━━━━━ Data extracts ━━━━━

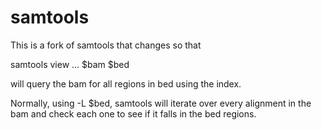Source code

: samtools
========

This is a fork of samtools that changes so that

samtools view ... $bam $bed

will query the bam for all regions in bed using the index. 

Normally, using -L $bed, samtools will iterate over every alignment
in the bam and check each one to see if it falls in the bed regions.
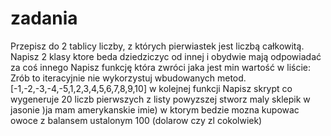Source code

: # zadania
Przepisz do 2 tablicy liczby, z których pierwiastek jest liczbą całkowitą.
Napisz 2 klasy ktore beda dziedziczyc od innej i obydwie mają odpowiadać za coś innego
Napisz funkcję która zwróci jaka jest min wartość w liście:
Zrób to iteracyjnie nie wykorzystuj wbudowanych metod. 
[-1,-2,-3,-4,-5,1,2,3,4,5,6,7,8,9,10]
w kolejnej funkcji Napisz skrypt co wygeneruje 20 liczb pierwszych z listy powyzszej 
stworz maly sklepik w jasonie )ja mam amerykanskie imie) w ktorym bedzie mozna kupowac owoce z balansem ustalonym 100 (dolarow czy zl cokolwiek)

━━━━━

Look for the string "jest" in the entries above. Copy every line that has it.

Przepisz do 2 tablicy liczby, z których pierwiastek jest liczbą całkowitą.
Napisz funkcję która zwróci jaka jest min wartość w liście:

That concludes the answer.